Experts anticipate a substantial growth rate, between 8% and 10% annually until 2027, in the utilization of semiconductor chips in renewable energy markets as the global demand for supporting power electronics rises in parallel with the expansion of clean energy initiatives.
In addition to their influence on renewable energy technologies, semiconductor chips are indispensable in developing electric vehicles, making them a vital element in the shift toward greener transportation options. On average, electric cars are equipped with approximately 2,000 semiconductor chips, which function as the nervous system of these vehicles, enabling advanced control systems and significantly enhancing their safety, performance, and environmental sustainability.
The logistics and supply chain industries are embracing semiconductor-dependent solutions such as robotics and autonomous guided vehicles (AGVs) in warehouses to reduce their carbon footprint. With the incorporation of sensor networks within these facilities, there is an enhanced ability to monitor asset movement, all of which rely on semiconductor-based systems.
Furthermore, in the manufacturing sector, the silicon-dependent Industrial Internet of Things (IoT) drives transformation across entire industries, delivering superior productivity, cost-efficiency, and reduced time-to-value. Smarter electric tools boost productivity, optimize energy consumption, and enhance worker safety through improved sensing and tracking capabilities.
Overall, semiconductor chips play a fundamental role in advancing clean energy technologies, enabling efficient harnessing, conversion, transmission, and storage of renewable energy while driving electrification across industries and improving energy efficiency, making them indispensable for a cleaner and more sustainable future.
The Resource-Intensive Manufacturing Process
On the flip side, semiconductor chip production has a significant environmental impact.

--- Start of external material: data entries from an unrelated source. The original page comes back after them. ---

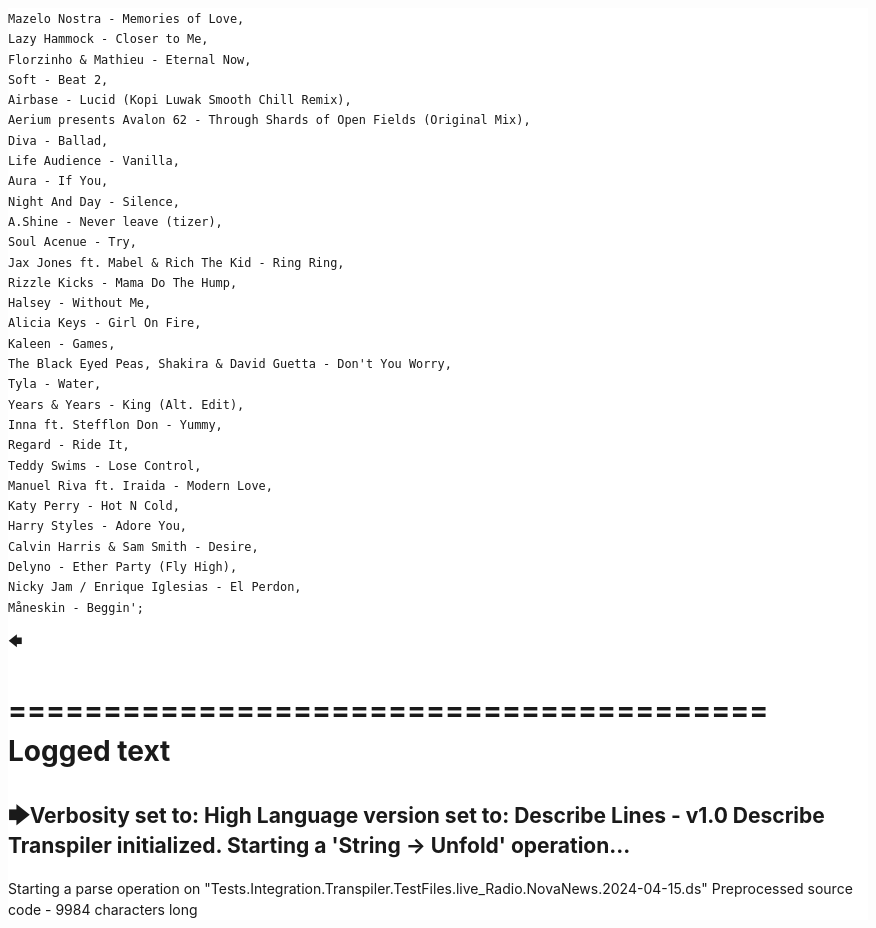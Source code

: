 	Mazelo Nostra - Memories of Love,
	Lazy Hammock - Closer to Me,
	Florzinho & Mathieu - Eternal Now,
	Soft - Beat 2,
	Airbase - Lucid (Kopi Luwak Smooth Chill Remix),
	Aerium presents Avalon 62 - Through Shards of Open Fields (Original Mix),
	Diva - Ballad,
	Life Audience - Vanilla,
	Aura - If You,
	Night And Day - Silence,
	A.Shine - Never leave (tizer),
	Soul Acenue - Try,
	Jax Jones ft. Mabel & Rich The Kid - Ring Ring,
	Rizzle Kicks - Mama Do The Hump,
	Halsey - Without Me,
	Alicia Keys - Girl On Fire,
	Kaleen - Games,
	The Black Eyed Peas, Shakira & David Guetta - Don't You Worry,
	Tyla - Water,
	Years & Years - King (Alt. Edit),
	Inna ft. Stefflon Don - Yummy,
	Regard - Ride It,
	Teddy Swims - Lose Control,
	Manuel Riva ft. Iraida - Modern Love,
	Katy Perry - Hot N Cold,
	Harry Styles - Adore You,
	Calvin Harris & Sam Smith - Desire,
	Delyno - Ether Party (Fly High),
	Nicky Jam / Enrique Iglesias - El Perdon,
	Måneskin - Beggin';
🡄

========================================
Logged text
========================================

🡆Verbosity set to: High
Language version set to: Describe Lines - v1.0
Describe Transpiler initialized.
Starting a 'String -> Unfold' operation...
------------------------
Starting a parse operation on "Tests.Integration.Transpiler.TestFiles.live_Radio.NovaNews.2024-04-15.ds"
Preprocessed source code - 9984 characters long
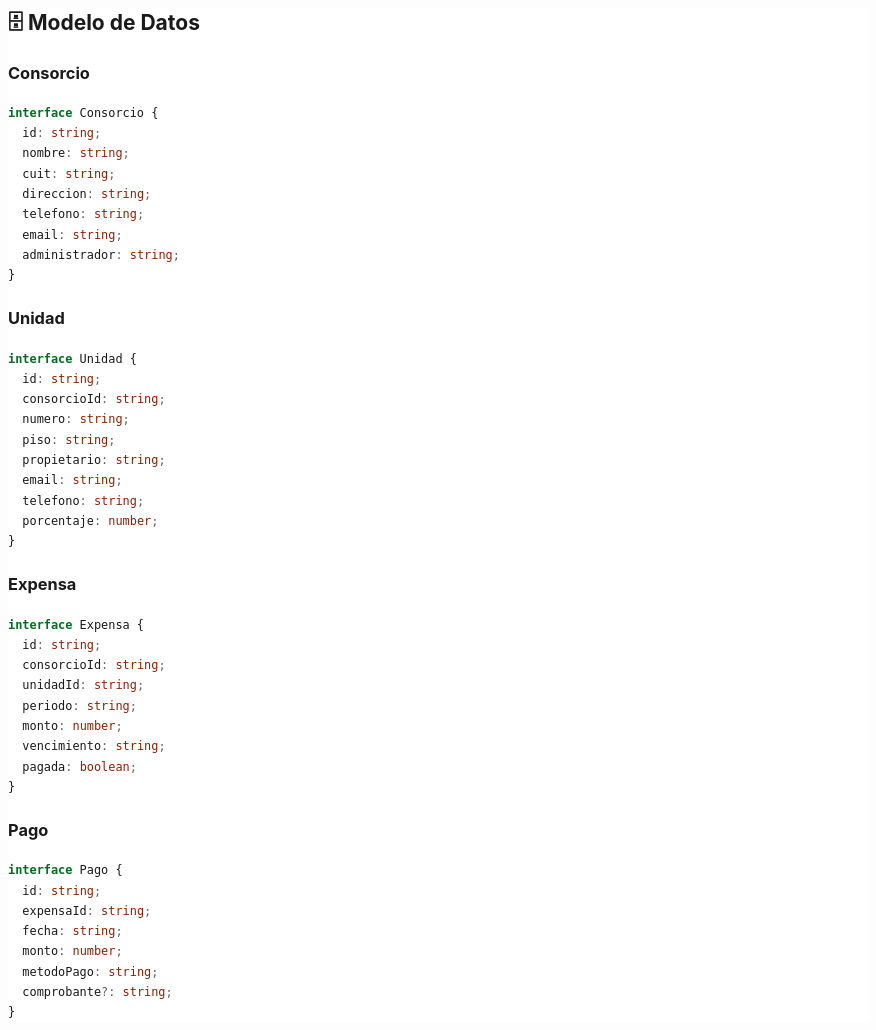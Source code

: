 ## 🗄️ Modelo de Datos

### Consorcio
```typescript
interface Consorcio {
  id: string;
  nombre: string;
  cuit: string;
  direccion: string;
  telefono: string;
  email: string;
  administrador: string;
}
```

### Unidad
```typescript
interface Unidad {
  id: string;
  consorcioId: string;
  numero: string;
  piso: string;
  propietario: string;
  email: string;
  telefono: string;
  porcentaje: number;
}
```

### Expensa
```typescript
interface Expensa {
  id: string;
  consorcioId: string;
  unidadId: string;
  periodo: string;
  monto: number;
  vencimiento: string;
  pagada: boolean;
}
```

### Pago
```typescript
interface Pago {
  id: string;
  expensaId: string;
  fecha: string;
  monto: number;
  metodoPago: string;
  comprobante?: string;
}
```
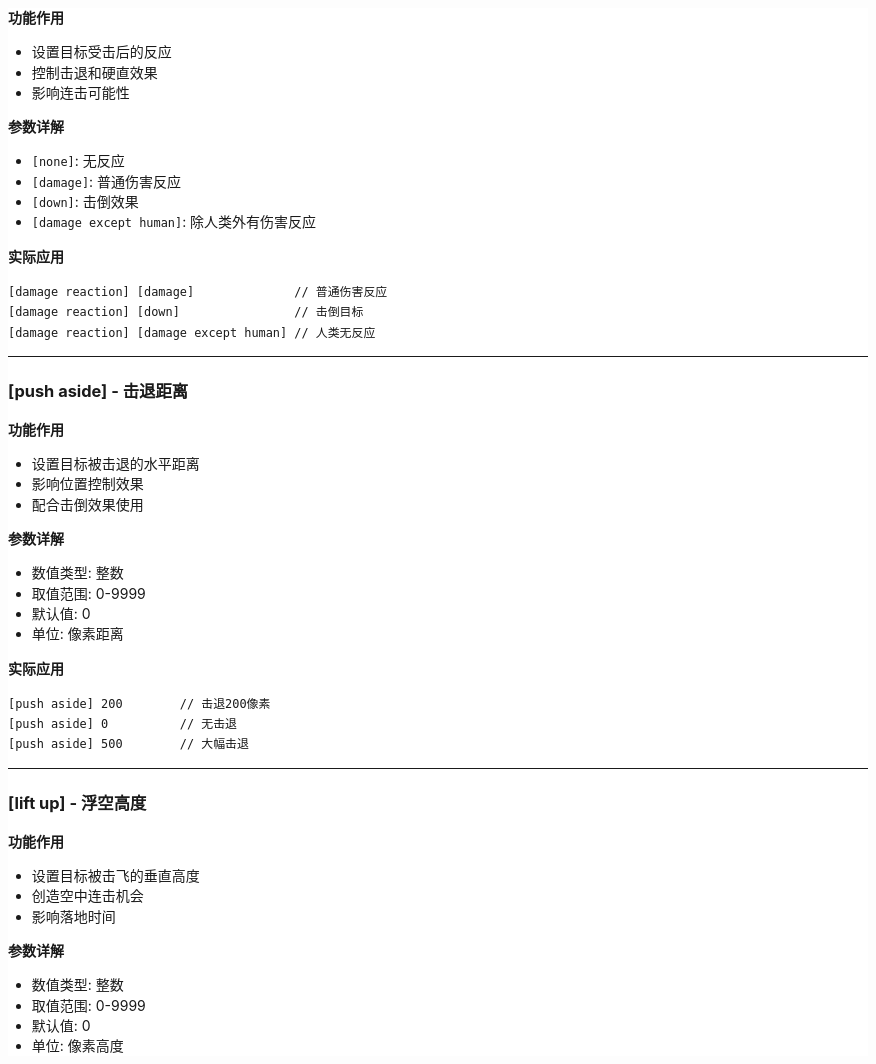 **功能作用**
- 设置目标受击后的反应
- 控制击退和硬直效果
- 影响连击可能性

**参数详解**
- `[none]`: 无反应
- `[damage]`: 普通伤害反应
- `[down]`: 击倒效果
- `[damage except human]`: 除人类外有伤害反应

**实际应用**
```
[damage reaction] [damage]              // 普通伤害反应
[damage reaction] [down]                // 击倒目标
[damage reaction] [damage except human] // 人类无反应
```

---

### [push aside] - 击退距离

**功能作用**
- 设置目标被击退的水平距离
- 影响位置控制效果
- 配合击倒效果使用

**参数详解**
- 数值类型: 整数
- 取值范围: 0-9999
- 默认值: 0
- 单位: 像素距离

**实际应用**
```
[push aside] 200        // 击退200像素
[push aside] 0          // 无击退
[push aside] 500        // 大幅击退
```

---

### [lift up] - 浮空高度

**功能作用**
- 设置目标被击飞的垂直高度
- 创造空中连击机会
- 影响落地时间

**参数详解**
- 数值类型: 整数
- 取值范围: 0-9999
- 默认值: 0
- 单位: 像素高度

Semiconductor chip fabrication facilities (fabs) are highly complex and energy-intensive facilities where producing a single chip involves hundreds of steps, demanding significant energy, water, chemicals, and raw materials. These processes also involve greenhouse gases like perfluorocarbons and hazardous chemicals, which can pollute the environment if not properly managed.
A typical fab can use over 5 million gallons of water per day and consume 100 megawatt-hours of electricity per hour (upcoming 3nm chips would require 7.7 billion kilowatt-hours of power per year), driven by cleanroom operations, lithography machines, ion implanters, and climate control systems. For example, in 2020, TSMC emitted approximately 15 million tons of carbon and used 193,000 tons of water daily, equating to 70 billion liters annually, exacerbating environmental challenges during Taiwan’s recent droughts.
Critics argue that the substantial resource requirements and emissions associated with chip fabrication are environmentally harmful and unsustainable, necessitating more than incremental improvements.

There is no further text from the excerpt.